5. As the God of Shem, he is the Church's God.-For what is the Church? God's eternally chosen company; redeemed from among men, having their names written in the Lamb's book of life before the foundation of the world. In Shem himself we have the woman's seed, as it appeared on earth in these early ages. In the Church we have the woman's seed of all ages; and just as truly as Jehovah was the God of Shem, so truly is he the God of that glorious company, that multitude that no man can number, that bear the name of the Church of God, the body of Christ, the bride, the Lamb's wife. As the God of Shem, he upholds, protects, comforts his Church. He who was to Shem a covenant God, will be to that body which Shem then so truly represented a covenant God. As members of the one true Church of God, the Church of all ages and kindreds, the Church of the first-born, who have passed from this world of evil to the kingdom of the holy, let us say with Noah, Blessed be the Lord God of Shem!

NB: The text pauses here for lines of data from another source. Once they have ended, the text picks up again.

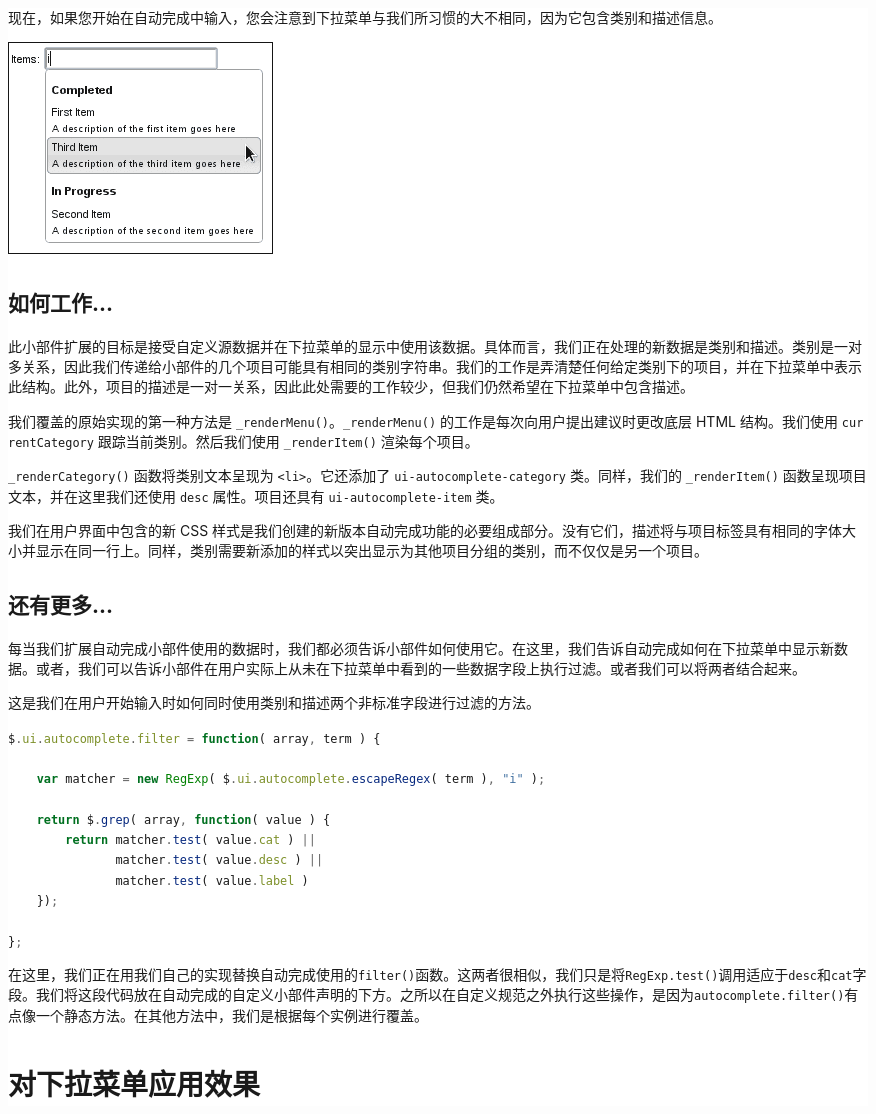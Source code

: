 现在，如果您开始在自动完成中输入，您会注意到下拉菜单与我们所习惯的大不相同，因为它包含类别和描述信息。

![如何做...](img/2186_02_06.jpg)

## 如何工作...

此小部件扩展的目标是接受自定义源数据并在下拉菜单的显示中使用该数据。具体而言，我们正在处理的新数据是类别和描述。类别是一对多关系，因此我们传递给小部件的几个项目可能具有相同的类别字符串。我们的工作是弄清楚任何给定类别下的项目，并在下拉菜单中表示此结构。此外，项目的描述是一对一关系，因此此处需要的工作较少，但我们仍然希望在下拉菜单中包含描述。

我们覆盖的原始实现的第一种方法是 `_renderMenu()`。`_renderMenu()` 的工作是每次向用户提出建议时更改底层 HTML 结构。我们使用 `currentCategory` 跟踪当前类别。然后我们使用 `_renderItem()` 渲染每个项目。

`_renderCategory()` 函数将类别文本呈现为 `<li>`。它还添加了 `ui-autocomplete-category` 类。同样，我们的 `_renderItem()` 函数呈现项目文本，并在这里我们还使用 `desc` 属性。项目还具有 `ui-autocomplete-item` 类。

我们在用户界面中包含的新 CSS 样式是我们创建的新版本自动完成功能的必要组成部分。没有它们，描述将与项目标签具有相同的字体大小并显示在同一行上。同样，类别需要新添加的样式以突出显示为其他项目分组的类别，而不仅仅是另一个项目。

## 还有更多...

每当我们扩展自动完成小部件使用的数据时，我们都必须告诉小部件如何使用它。在这里，我们告诉自动完成如何在下拉菜单中显示新数据。或者，我们可以告诉小部件在用户实际上从未在下拉菜单中看到的一些数据字段上执行过滤。或者我们可以将两者结合起来。

这是我们在用户开始输入时如何同时使用类别和描述两个非标准字段进行过滤的方法。

```js
$.ui.autocomplete.filter = function( array, term ) {

    var matcher = new RegExp( $.ui.autocomplete.escapeRegex( term ), "i" );

    return $.grep( array, function( value ) {
        return matcher.test( value.cat ) || 
               matcher.test( value.desc ) ||
               matcher.test( value.label )
    });

};
```

在这里，我们正在用我们自己的实现替换自动完成使用的`filter()`函数。这两者很相似，我们只是将`RegExp.test()`调用适应于`desc`和`cat`字段。我们将这段代码放在自动完成的自定义小部件声明的下方。之所以在自定义规范之外执行这些操作，是因为`autocomplete.filter()`有点像一个静态方法。在其他方法中，我们是根据每个实例进行覆盖。

# 对下拉菜单应用效果
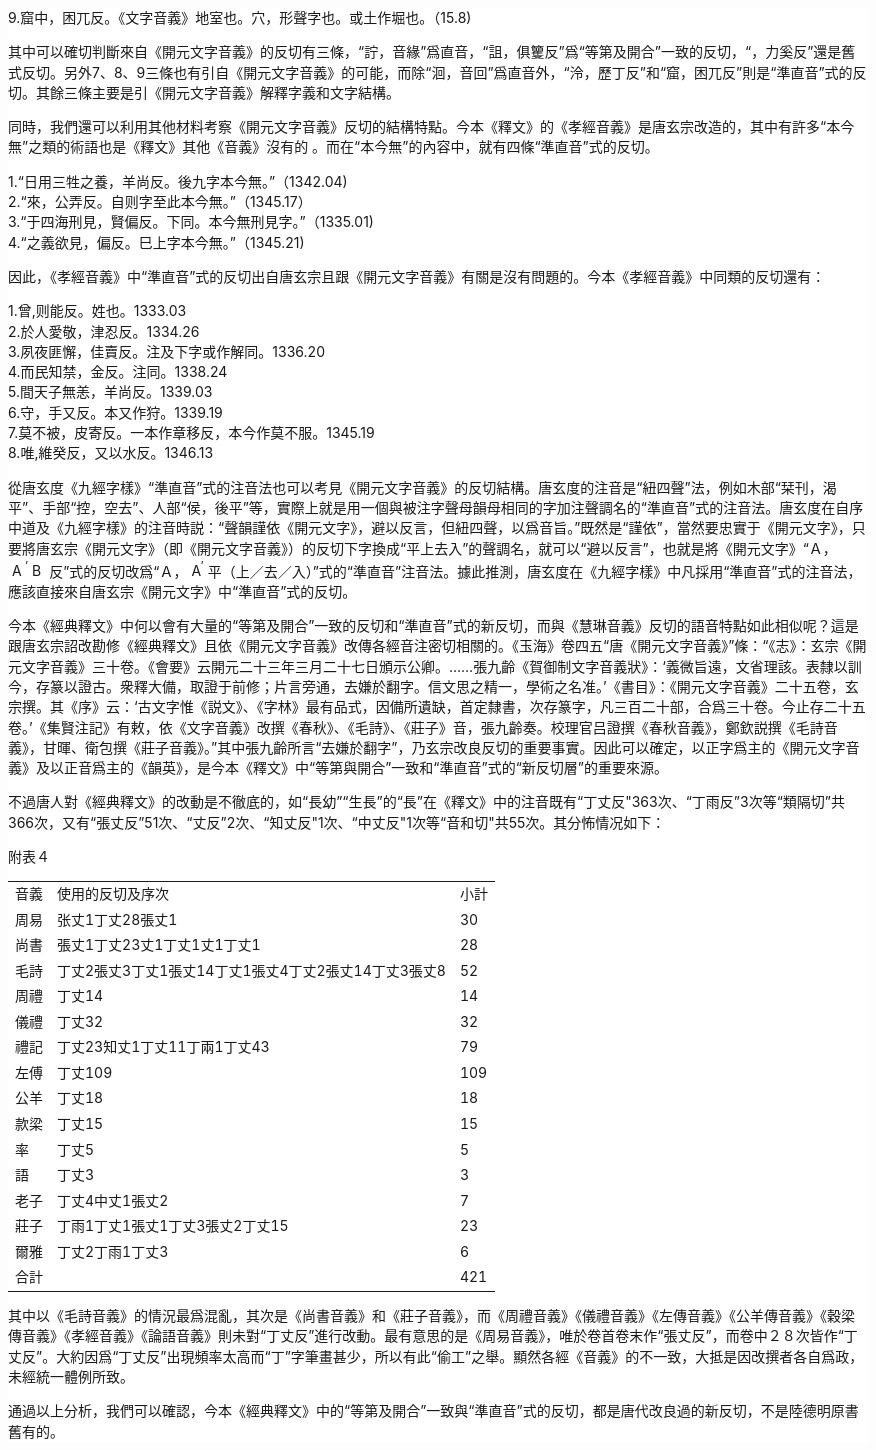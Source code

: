 9.窟中，困兀反。《文字音義》地室也。穴，形聲字也。或土作堀也。（15.8)  

其中可以確切判斷來自《開元文字音義》的反切有三條，“詝，音緣”爲直音，“詛，俱籰反”爲“等第及開合”一致的反切，“，力奚反”還是舊式反切。另外7、8、9三條也有引自《開元文字音義》的可能，而除“洄，音回”爲直音外，“泠，歷丁反”和“窟，困兀反”則是“準直音”式的反切。其餘三條主要是引《開元文字音義》解釋字義和文字結構。  

同時，我們還可以利用其他材料考察《開元文字音義》反切的結構特點。今本《釋文》的《孝經音義》是唐玄宗改造的，其中有許多“本今無”之類的術語也是《釋文》其他《音義》沒有的 。而在“本今無”的內容中，就有四條“準直音”式的反切。  

1.“日用三牲之養，羊尚反。後九字本今無。”（1342.04)  
2.“來，公弄反。自则字至此本今無。”（1345.17）  
3.“于四海刑見，賢偏反。下同。本今無刑見字。”（1335.01)  
4.“之義欲見，偏反。巳上字本今無。”（1345.21)  

因此，《孝經音義》中“準直音”式的反切出自唐玄宗且跟《開元文字音義》有關是沒有問題的。今本《孝經音義》中同類的反切還有：  

1.曾,则能反。姓也。1333.03  
2.於人愛敬，津忍反。1334.26  
3.夙夜匪懈，佳賣反。注及下字或作解同。1336.20  
4.而民知禁，金反。注同。1338.24  
5.間天子無恙，羊尚反。1339.03  
6.守，手又反。本又作狩。1339.19  
7.莫不被，皮寄反。一本作章移反，本今作莫不服。1345.19  
8.唯,維癸反，又以水反。1346.13  

從唐玄度《九經字樣》“準直音”式的注音法也可以考見《開元文字音義》的反切結構。唐玄度的注音是“紐四聲”法，例如木部“栞刊，渴平”、手部“控，空去”、人部“侯，後平”等，實際上就是用一個與被注字聲母韻母相同的字加注聲調名的“準直音”式的注音法。唐玄度在自序中道及《九經字樣》的注音時説：“聲韻謹依《開元文字》，避以反言，但紐四聲，以爲音旨。”既然是“謹依”，當然要忠實于《開元文字》，只要將唐玄宗《開元文字》（即《開元文字音義》）的反切下字換成“平上去入”的聲調名，就可以“避以反言”，也就是將《開元文字》“Ａ， $\mathrm{~A~}^{\prime}\mathrm{~B~}$ 反”式的反切改爲“Ａ， $\mathrm{A}^{\prime}$ 平（上／去／入）”式的“準直音”注音法。據此推測，唐玄度在《九經字樣》中凡採用“準直音”式的注音法，應該直接來自唐玄宗《開元文字》中“準直音”式的反切。  

今本《經典釋文》中何以會有大量的“等第及開合”一致的反切和“準直音”式的新反切，而與《慧琳音義》反切的語音特點如此相似呢？這是跟唐玄宗詔改勘修《經典釋文》且依《開元文字音義》改傳各經音注密切相關的。《玉海》卷四五“唐《開元文字音義》”條：“《志》：玄宗《開元文字音義》三十卷。《會要》云開元二十三年三月二十七日頒示公卿。……張九齡《賀御制文字音義狀》：‘義微旨遠，文省理該。表隸以訓今，存篆以證古。衆釋大備，取證于前修；片言旁通，去嫌於翻字。信文思之精一，學術之名准。’《書目》：《開元文字音義》二十五卷，玄宗撰。其《序》云：‘古文字惟《説文》、《字林》最有品式，因備所遺缺，首定隸書，次存篆字，凡三百二十部，合爲三十卷。今止存二十五卷。’《集賢注記》有敕，依《文字音義》改撰《春秋》、《毛詩》、《莊子》音，張九齡奏。校理官吕證撰《春秋音義》，鄭欽説撰《毛詩音義》，甘暉、衛包撰《莊子音義》。”其中張九齡所言“去嫌於翻字”，乃玄宗改良反切的重要事實。因此可以確定，以正字爲主的《開元文字音義》及以正音爲主的《韻英》，是今本《釋文》中“等第與開合”一致和“準直音”式的“新反切層”的重要來源。  

不過唐人對《經典釋文》的改動是不徹底的，如“長幼”“生長”的“長”在《釋文》中的注音既有“丁丈反"363次、“丁雨反”3次等“類隔切”共366次，又有“張丈反”51次、“丈反”2次、“知丈反"1次、“中丈反"1次等“音和切"共55次。其分怖情况如下：  

附表４   


<html><body><table><tr><td>音義</td><td>使用的反切及序次</td><td>小計</td></tr><tr><td>周易</td><td>张丈1丁丈28張丈1</td><td>30</td></tr><tr><td>尚書</td><td>張丈1丁丈23丈1丁丈1丈1丁丈1</td><td>28</td></tr><tr><td>毛詩</td><td>丁丈2張丈3丁丈1張丈14丁丈1張丈4丁丈2張丈14丁丈3張丈8</td><td>52</td></tr><tr><td>周禮</td><td>丁丈14</td><td>14</td></tr><tr><td>儀禮</td><td>丁丈32</td><td>32</td></tr><tr><td>禮記</td><td>丁丈23知丈1丁丈11丁兩1丁丈43</td><td>79</td></tr><tr><td>左傅</td><td>丁丈109</td><td>109</td></tr><tr><td>公羊</td><td>丁丈18</td><td>18</td></tr><tr><td>款梁</td><td>丁丈15</td><td>15</td></tr><tr><td>率</td><td>丁丈5</td><td>5</td></tr><tr><td>語</td><td>丁丈3</td><td>3</td></tr><tr><td>老子</td><td>丁丈4中丈1張丈2</td><td>7</td></tr><tr><td>莊子</td><td>丁雨1丁丈1張丈1丁丈3張丈2丁丈15</td><td>23</td></tr><tr><td>爾雅</td><td>丁丈2丁雨1丁丈3</td><td>6</td></tr><tr><td>合計</td><td></td><td>421</td></tr></table></body></html>  

其中以《毛詩音義》的情況最爲混亂，其次是《尚書音義》和《莊子音義》，而《周禮音義》《儀禮音義》《左傳音義》《公羊傳音義》《穀梁傳音義》《孝經音義》《論語音義》則未對“丁丈反”進行改動。最有意思的是《周易音義》，唯於卷首卷末作“張丈反”，而卷中２８次皆作“丁丈反”。大約因爲“丁丈反”出現頻率太高而“丁”字筆畫甚少，所以有此“偷工”之舉。顯然各經《音義》的不一致，大抵是因改撰者各自爲政，未經統一體例所致。  

通過以上分析，我們可以確認，今本《經典釋文》中的“等第及開合”一致與“準直音”式的反切，都是唐代改良過的新反切，不是陸德明原書舊有的。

6. As the God of Shem, he is the God and Father of our Lord Jesus Christ.-It is Shem that is selected as the branch of Noah's family, in whose line the promise of the woman's seed was to be fulfilled. It is to Shem and his posterity that God is specially to be revealed. It is with Shem that he is to pitch his tent. It is the dwellings of Shem that he is to over

shadow with his glory. It is to Shem that he is to give the land which he claims as so specially as his own. It is to Shem that he is to intrust his oracles of heavenly truth. It is of Shem's race that he is to come, who is over all God blessed for ever. It is on Shem first that the Sun of righteousness is to arise. It is among the sons of Shem that He is to be found who is the Word made flesh; and who alone could say, He that hath seen me hath seen the Father. Truly the God of Shem is the God and Father of our Lord Jesus Christ. And remembering that it is specially in this relationship that the apostles so often speak-saying, Blessed be the God and Father of our Lord Jesus Christ-may we not, with triumphant gladness, join in Noah's praise, "Blessed be Jehovah, God of Shem?"

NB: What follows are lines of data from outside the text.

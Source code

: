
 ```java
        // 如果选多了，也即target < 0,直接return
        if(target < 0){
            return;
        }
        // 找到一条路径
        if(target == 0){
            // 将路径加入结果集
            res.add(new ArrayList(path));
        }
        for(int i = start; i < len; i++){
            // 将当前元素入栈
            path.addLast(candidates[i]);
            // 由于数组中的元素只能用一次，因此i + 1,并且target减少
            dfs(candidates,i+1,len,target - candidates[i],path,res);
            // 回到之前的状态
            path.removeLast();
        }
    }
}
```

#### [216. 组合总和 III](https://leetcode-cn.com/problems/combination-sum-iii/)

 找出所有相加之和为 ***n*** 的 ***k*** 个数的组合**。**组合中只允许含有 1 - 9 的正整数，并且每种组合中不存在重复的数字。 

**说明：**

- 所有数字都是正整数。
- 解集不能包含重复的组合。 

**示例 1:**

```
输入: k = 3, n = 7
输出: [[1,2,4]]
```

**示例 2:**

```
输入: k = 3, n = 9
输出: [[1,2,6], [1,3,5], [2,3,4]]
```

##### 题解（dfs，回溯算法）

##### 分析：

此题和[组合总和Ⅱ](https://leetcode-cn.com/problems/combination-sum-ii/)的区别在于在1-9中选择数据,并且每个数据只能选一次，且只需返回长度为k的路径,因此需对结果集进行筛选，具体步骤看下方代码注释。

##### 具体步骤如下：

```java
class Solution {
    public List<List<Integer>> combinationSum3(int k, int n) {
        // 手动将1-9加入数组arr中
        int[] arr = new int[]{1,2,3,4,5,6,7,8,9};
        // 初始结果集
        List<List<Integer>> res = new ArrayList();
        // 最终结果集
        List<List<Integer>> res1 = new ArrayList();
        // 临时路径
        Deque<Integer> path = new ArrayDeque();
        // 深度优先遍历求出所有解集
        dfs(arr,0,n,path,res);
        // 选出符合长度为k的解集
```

And thus, then, we bless Jehovah with the very blessing wherewith Noah blessed him 4000 years ago, finding in that blessing a fulness of love and peace and gladness, such as makes us feel the Lord himself is in it. It has lost none of its fragrance or strength. The great Assyrian traveller of the present day was not long since, as he records, surprised with the peculiar fragrance that seemed to fill the air, hard by the ruins of Nineveh. He found that it arose from some great beams of cedar dug out of the Assyrian palace, which the workmen were burning. It was cedar wood that had come from Lebanon 3000 years before; yet there it was, giving out its fragrance undiminished and unweakened. Like that cedarbeam from Lebanon is this patriarchal promise. It is upwards of 4000 years old, yet we find it as fragrant as at the first-as refreshing and as gladdening as if come newly from the patriarch's lips!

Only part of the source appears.